(Record excerpts begins)

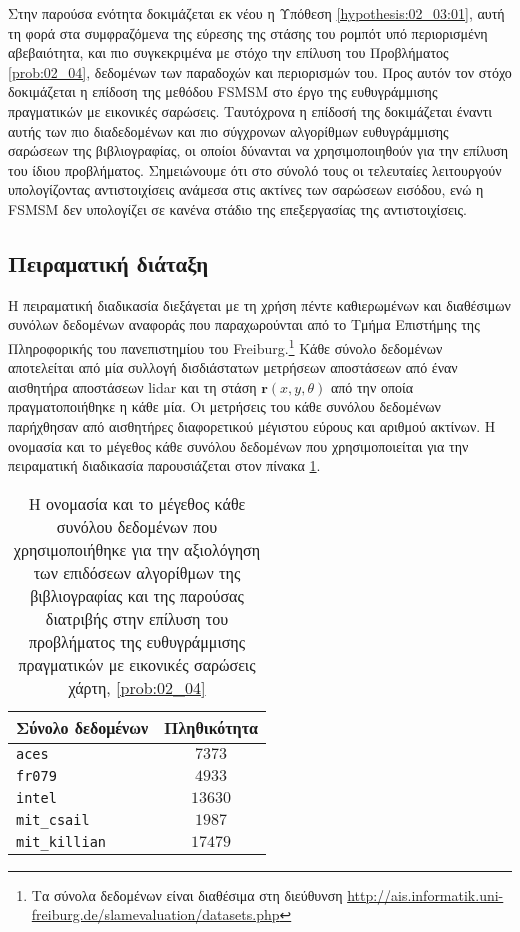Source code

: Στην παρούσα ενότητα δοκιμάζεται εκ νέου η Υπόθεση \ref{hypothesis:02_03:01},
αυτή τη φορά στα συμφραζόμενα της εύρεσης της στάσης του ρομπότ υπό
περιορισμένη αβεβαιότητα, και πιο συγκεκριμένα με στόχο την επίλυση του
Προβλήματος \ref{prob:02_04}, δεδομένων των παραδοχών και περιορισμών του.
Προς αυτόν τον στόχο δοκιμάζεται η επίδοση της μεθόδου FSMSM στο έργο της
ευθυγράμμισης πραγματικών με εικονικές σαρώσεις. Ταυτόχρονα η επίδοσή της
δοκιμάζεται έναντι αυτής των πιο διαδεδομένων και πιο σύγχρονων αλγορίθμων
ευθυγράμμισης σαρώσεων της βιβλιογραφίας, οι οποίοι δύνανται να χρησιμοποιηθούν
για την επίλυση του ίδιου προβλήματος. Σημειώνουμε ότι στο σύνολό τους οι
τελευταίες λειτουργούν υπολογίζοντας αντιστοιχίσεις ανάμεσα στις ακτίνες των
σαρώσεων εισόδου, ενώ η FSMSM δεν υπολογίζει σε κανένα στάδιο της επεξεργασίας
της αντιστοιχίσεις.

\subsection{Πειραματική διάταξη}
\label{subsection:02_04_05:01}

Η πειραματική διαδικασία διεξάγεται με τη χρήση πέντε καθιερωμένων και
διαθέσιμων συνόλων δεδομένων αναφοράς που παραχωρούνται από το Τμήμα Επιστήμης
της Πληροφορικής του πανεπιστημίου του Freiburg.\footnote{Τα σύνολα δεδομένων
είναι διαθέσιμα στη διεύθυνση
\url{http://ais.informatik.uni-freiburg.de/slamevaluation/datasets.php}} Κάθε
σύνολο δεδομένων αποτελείται από μία συλλογή δισδιάστατων μετρήσεων
αποστάσεων από έναν αισθητήρα αποστάσεων lidar και τη στάση
$\bm{r}(x,y,\theta)$ από την οποία πραγματοποιήθηκε η κάθε μία. Οι μετρήσεις
του κάθε συνόλου δεδομένων παρήχθησαν από αισθητήρες διαφορετικού μέγιστου
εύρους και αριθμού ακτίνων. Η ονομασία και το μέγεθος κάθε συνόλου δεδομένων
που χρησιμοποιείται για την πειραματική διαδικασία παρουσιάζεται στον πίνακα
\ref{tbl:02:04_05:dataset_sizes}.\vfill

\begin{table}[h]\centering
  \begin{tabular}{lc}
  Σύνολο δεδομένων      & Πληθικότητα  \\  \toprule
  \texttt{aces}         & $7373$       \\
  \texttt{fr079}        & $4933$       \\
  \texttt{intel}        & $13630$      \\
  \texttt{mit\_csail}   & $1987$       \\
  \texttt{mit\_killian} & $17479$      \\  \bottomrule
  \end{tabular}
  \vspace{0.5cm}
\caption{\small Η ονομασία και το μέγεθος κάθε συνόλου δεδομένων που
         χρησιμοποιήθηκε για την αξιολόγηση των επιδόσεων αλγορίθμων της
         βιβλιογραφίας και της παρούσας διατριβής στην επίλυση του προβλήματος
         της ευθυγράμμισης πραγματικών με εικονικές σαρώσεις χάρτη,
         \ref{prob:02_04}}
  \label{tbl:02:04_05:dataset_sizes}
\end{table}
\vfill

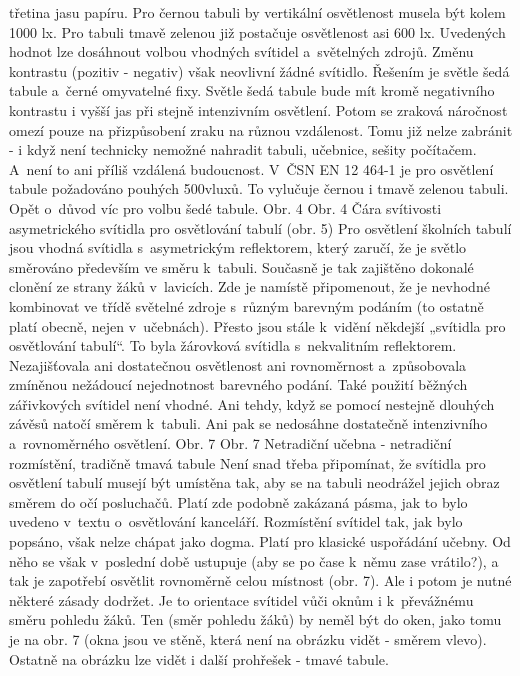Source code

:třetina jasu papíru. Pro černou tabuli by vertikální osvětlenost musela být kolem 1000 lx.
Pro tabuli tmavě zelenou již postačuje osvětlenost asi 600 lx. Uvedených hodnot lze dosáhnout
volbou vhodných svítidel a~světelných zdrojů. Změnu kontrastu (pozitiv - negativ) však
neovlivní žádné svítidlo. Řešením je světle šedá tabule a~černé omyvatelné fixy.
Světle šedá tabule bude mít kromě negativního kontrastu i vyšší jas při stejně intenzivním osvětlení.
 Potom se zraková náročnost omezí pouze na přizpůsobení zraku na různou vzdálenost.
 Tomu již nelze zabránit - i když není technicky nemožné nahradit tabuli, učebnice, sešity počítačem.
 A~není to ani příliš vzdálená budoucnost.
\medskip
V~ČSN EN 12 464-1 je pro osvětlení tabule požadováno pouhých 500vluxů. To vylučuje černou i tmavě zelenou tabuli.
 Opět o~důvod víc pro volbu šedé tabule.
Obr. 4
Obr. 4 Čára svítivosti asymetrického svítidla pro osvětlování tabulí (obr. 5)
\medskip
Pro osvětlení školních tabulí jsou vhodná svítidla s~asymetrickým reflektorem, který zaručí,
že je světlo směrováno především ve směru k~tabuli. Současně je tak zajištěno dokonalé clonění
ze strany žáků v~lavicích.
\medskip
Zde je namístě připomenout, že je nevhodné kombinovat ve třídě světelné zdroje s~různým barevným podáním
(to ostatně platí obecně, nejen v~učebnách). Přesto jsou stále k~vidění někdejší „svítidla pro osvětlování tabulí“.
 To byla žárovková svítidla s~nekvalitním reflektorem. Nezajišťovala ani dostatečnou osvětlenost
 ani rovnoměrnost a~způsobovala zmíněnou nežádoucí nejednotnost barevného podání.
\medskip
Také použití běžných zářivkových svítidel není vhodné. Ani tehdy, když se pomocí nestejně
dlouhých závěsů natočí směrem k~tabuli. Ani pak se nedosáhne dostatečně intenzivního a~rovnoměrného osvětlení.
Obr. 7
Obr. 7 Netradiční učebna - netradiční rozmístění, tradičně tmavá tabule
\medskip
Není snad třeba připomínat, že svítidla pro osvětlení tabulí musejí být umístěna tak, aby se
na tabuli neodrážel jejich obraz směrem do očí posluchačů. Platí zde podobně zakázaná pásma,
jak to bylo uvedeno v~textu o~osvětlování kanceláří.
\medskip
Rozmístění svítidel tak, jak bylo popsáno, však nelze chápat jako dogma. Platí pro klasické
uspořádání učebny. Od něho se však v~poslední době ustupuje (aby se po čase k~němu zase vrátilo?),
a tak je zapotřebí osvětlit rovnoměrně celou místnost (obr. 7).
\medskip
Ale i potom je nutné některé zásady dodržet. Je to orientace svítidel vůči oknům i k~převážnému směru
pohledu žáků. Ten (směr pohledu žáků) by neměl být do oken, jako tomu je na obr. 7 (okna jsou ve stěně,
která není na obrázku vidět - směrem vlevo). Ostatně na obrázku lze vidět i další prohřešek - tmavé tabule.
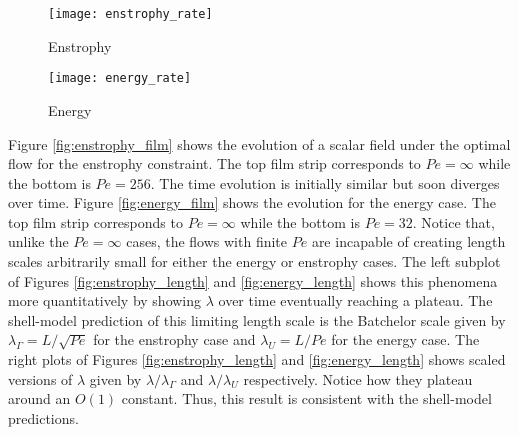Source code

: \documentclass{jfm}
\begin{document}
\begin{figure}
\centering
\texttt{[image: enstrophy\_rate]}
\caption{Enstrophy}
\label{fig:enstrophy_rate}
\end{figure}



\begin{figure}
\centering
\texttt{[image: energy\_rate]}
\caption{Energy}
\label{fig:energy_rate}
\end{figure}



 Figure \ref{fig:enstrophy_film} shows the evolution of a scalar field under the optimal flow for the enstrophy constraint. The top film strip corresponds to $Pe =\infty$ while the bottom is $Pe = 256$. The time evolution is initially similar but soon diverges over time. Figure \ref{fig:energy_film} shows the evolution for the energy case. The top film strip corresponds to $Pe =\infty$ while the bottom is $Pe = 32$. Notice that, unlike the $Pe = \infty$ cases, the flows with finite $Pe$ are incapable of creating length scales arbitrarily small for either the energy or enstrophy cases.  The left subplot of Figures \ref{fig:enstrophy_length} and \ref{fig:energy_length} shows this phenomena more quantitatively by showing $\lambda$ over time eventually reaching a plateau. The shell-model prediction of this limiting length scale is the Batchelor scale given by $\lambda_{\Gamma} = L/\sqrt{Pe}$ for the enstrophy case and  $\lambda_{U} = L/Pe$ for the energy case. The right plots of Figures \ref{fig:enstrophy_length} and \ref{fig:energy_length} shows scaled versions of $\lambda$ given by  $\lambda/\lambda_{\Gamma}$ and $\lambda/\lambda_{U}$ respectively.  Notice how they plateau around an $O(1)$ constant. Thus, this result is consistent with the shell-model predictions. 
 
\end{document}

(Record excerpts ends)

Instructions to follow: The string "μέγεθος" appears on some lines of the data; count those lines and report only how many there are.

Answer to this exercise: 2